#### What is required
Each line of the records below that holds "producer" should be copied out.

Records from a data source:
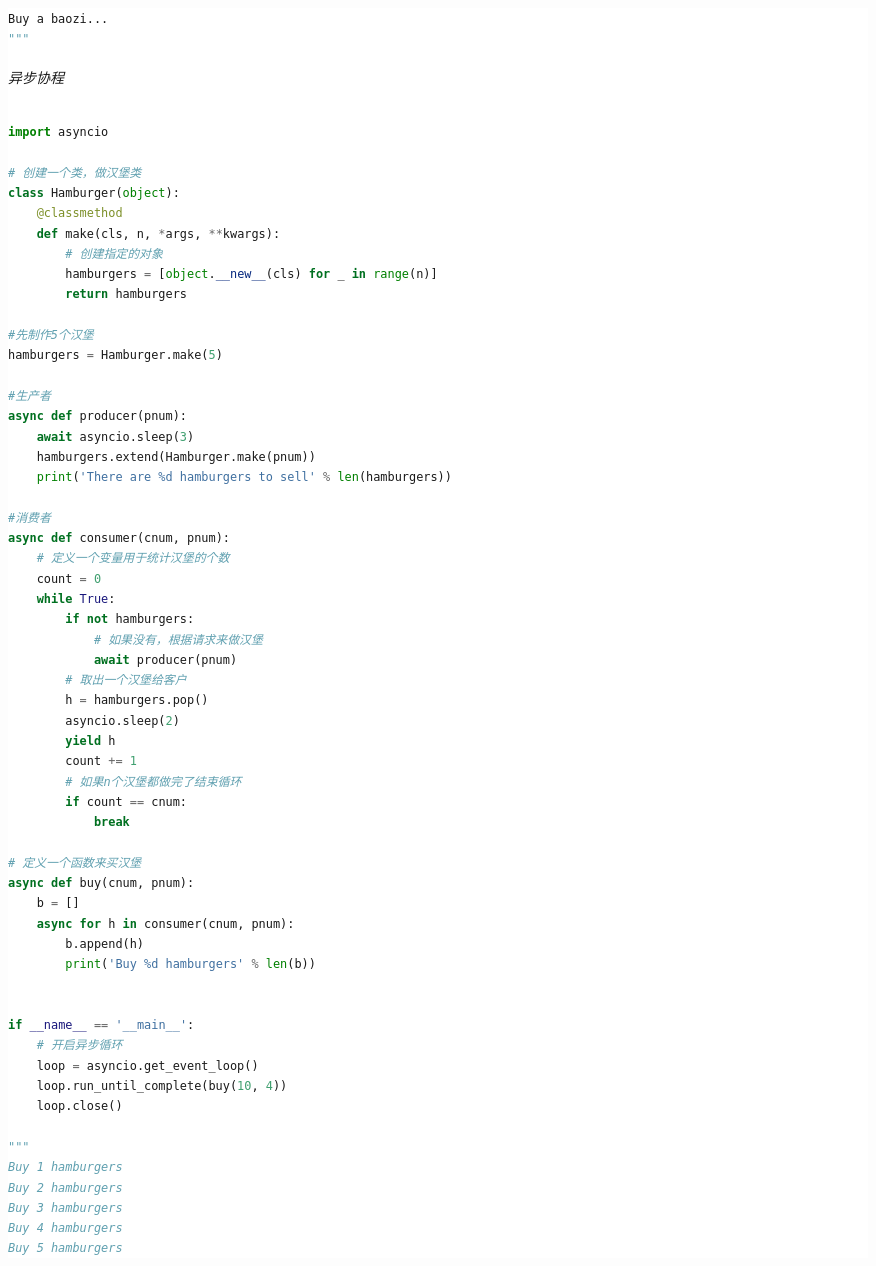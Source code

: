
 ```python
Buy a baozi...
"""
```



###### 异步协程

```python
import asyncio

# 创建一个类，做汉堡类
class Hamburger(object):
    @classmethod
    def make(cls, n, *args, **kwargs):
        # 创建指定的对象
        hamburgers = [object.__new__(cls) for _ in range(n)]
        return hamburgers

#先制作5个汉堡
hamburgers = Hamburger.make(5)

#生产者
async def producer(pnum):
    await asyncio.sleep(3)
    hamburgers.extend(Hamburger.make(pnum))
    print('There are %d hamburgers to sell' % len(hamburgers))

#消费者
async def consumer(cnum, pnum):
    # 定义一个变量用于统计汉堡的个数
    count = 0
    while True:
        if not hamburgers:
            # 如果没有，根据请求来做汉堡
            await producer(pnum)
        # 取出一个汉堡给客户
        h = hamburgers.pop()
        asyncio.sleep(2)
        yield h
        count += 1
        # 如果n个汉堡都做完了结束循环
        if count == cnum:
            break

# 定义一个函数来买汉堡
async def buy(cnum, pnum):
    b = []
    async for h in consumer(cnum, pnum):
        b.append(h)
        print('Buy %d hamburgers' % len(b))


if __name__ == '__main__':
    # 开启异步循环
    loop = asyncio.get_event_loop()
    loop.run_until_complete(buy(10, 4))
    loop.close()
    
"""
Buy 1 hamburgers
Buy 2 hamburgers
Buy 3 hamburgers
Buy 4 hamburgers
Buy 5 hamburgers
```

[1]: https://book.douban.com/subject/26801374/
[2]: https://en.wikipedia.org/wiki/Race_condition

#### Answer for this exercise
async def producer(pnum):
            await producer(pnum)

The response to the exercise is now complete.